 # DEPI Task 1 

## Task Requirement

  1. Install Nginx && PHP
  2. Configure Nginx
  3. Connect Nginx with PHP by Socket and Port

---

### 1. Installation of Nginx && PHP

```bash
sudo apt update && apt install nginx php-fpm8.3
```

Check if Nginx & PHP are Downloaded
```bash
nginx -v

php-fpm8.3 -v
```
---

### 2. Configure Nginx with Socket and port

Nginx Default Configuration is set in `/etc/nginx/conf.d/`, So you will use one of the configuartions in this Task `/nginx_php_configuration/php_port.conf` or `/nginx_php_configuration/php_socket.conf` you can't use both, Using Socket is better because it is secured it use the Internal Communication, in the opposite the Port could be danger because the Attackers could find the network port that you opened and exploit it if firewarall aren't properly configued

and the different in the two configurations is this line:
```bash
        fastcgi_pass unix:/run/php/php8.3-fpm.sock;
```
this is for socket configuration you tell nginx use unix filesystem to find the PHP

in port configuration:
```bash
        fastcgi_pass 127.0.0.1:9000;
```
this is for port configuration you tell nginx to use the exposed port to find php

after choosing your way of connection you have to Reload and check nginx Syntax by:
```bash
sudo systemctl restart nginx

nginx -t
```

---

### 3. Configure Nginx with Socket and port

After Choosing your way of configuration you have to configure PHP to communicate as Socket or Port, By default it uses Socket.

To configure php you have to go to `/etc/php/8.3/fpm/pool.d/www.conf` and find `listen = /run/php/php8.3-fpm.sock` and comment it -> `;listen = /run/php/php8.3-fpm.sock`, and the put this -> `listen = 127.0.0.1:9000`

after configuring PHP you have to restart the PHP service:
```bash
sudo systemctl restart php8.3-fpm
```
* * *
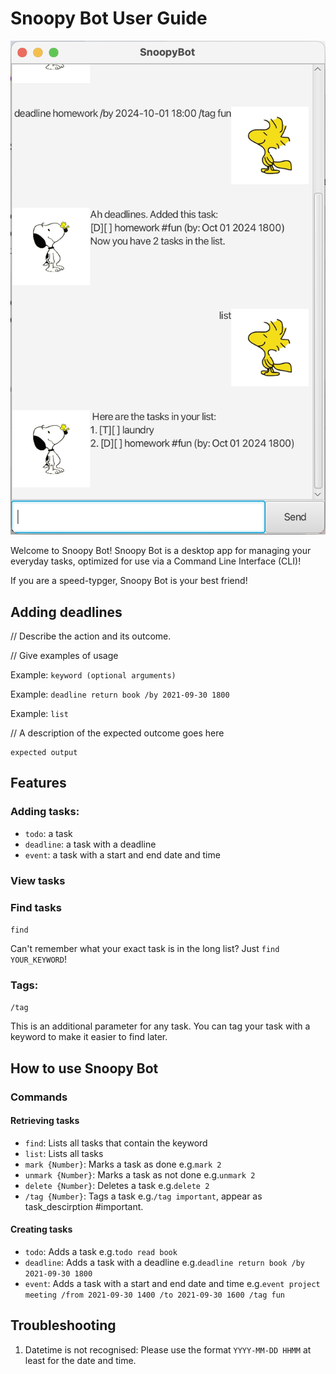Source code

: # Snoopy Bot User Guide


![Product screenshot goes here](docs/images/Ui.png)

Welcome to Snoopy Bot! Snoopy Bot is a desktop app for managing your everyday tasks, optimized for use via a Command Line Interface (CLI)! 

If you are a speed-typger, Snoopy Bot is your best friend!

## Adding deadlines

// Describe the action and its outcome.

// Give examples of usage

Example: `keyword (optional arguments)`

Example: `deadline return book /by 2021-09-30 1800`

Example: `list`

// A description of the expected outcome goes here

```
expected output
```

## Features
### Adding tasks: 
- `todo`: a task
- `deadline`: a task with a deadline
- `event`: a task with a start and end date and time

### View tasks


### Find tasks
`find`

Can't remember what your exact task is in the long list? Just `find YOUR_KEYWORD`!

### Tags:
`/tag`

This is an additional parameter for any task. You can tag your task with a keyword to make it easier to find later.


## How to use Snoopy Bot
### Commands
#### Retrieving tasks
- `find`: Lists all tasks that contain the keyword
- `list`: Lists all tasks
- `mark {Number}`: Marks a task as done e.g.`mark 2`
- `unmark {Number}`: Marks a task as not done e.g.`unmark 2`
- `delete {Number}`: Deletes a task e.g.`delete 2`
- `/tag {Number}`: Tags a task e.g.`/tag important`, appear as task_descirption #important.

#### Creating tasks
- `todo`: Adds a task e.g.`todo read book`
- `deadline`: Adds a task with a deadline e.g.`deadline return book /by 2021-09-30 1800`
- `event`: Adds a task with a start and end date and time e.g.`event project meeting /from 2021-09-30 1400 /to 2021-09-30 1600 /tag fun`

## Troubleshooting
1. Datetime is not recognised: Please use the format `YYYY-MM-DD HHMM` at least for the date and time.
* * *
Aim of the exercise:
Start with the line above that contains "# DEPI Task 1" and end with the line that contains "Nginx Default Configuration". Write out those lines exactly, and only those.

Written response:
 # DEPI Task 1 

## Task Requirement

  1. Install Nginx && PHP
  2. Configure Nginx
  3. Connect Nginx with PHP by Socket and Port

---

### 1. Installation of Nginx && PHP

```bash
sudo apt update && apt install nginx php-fpm8.3
```

Check if Nginx & PHP are Downloaded
```bash
nginx -v

php-fpm8.3 -v
```
---

### 2. Configure Nginx with Socket and port

Nginx Default Configuration is set in `/etc/nginx/conf.d/`, So you will use one of the configuartions in this Task `/nginx_php_configuration/php_port.conf` or `/nginx_php_configuration/php_socket.conf` you can't use both, Using Socket is better because it is secured it use the Internal Communication, in the opposite the Port could be danger because the Attackers could find the network port that you opened and exploit it if firewarall aren't properly configued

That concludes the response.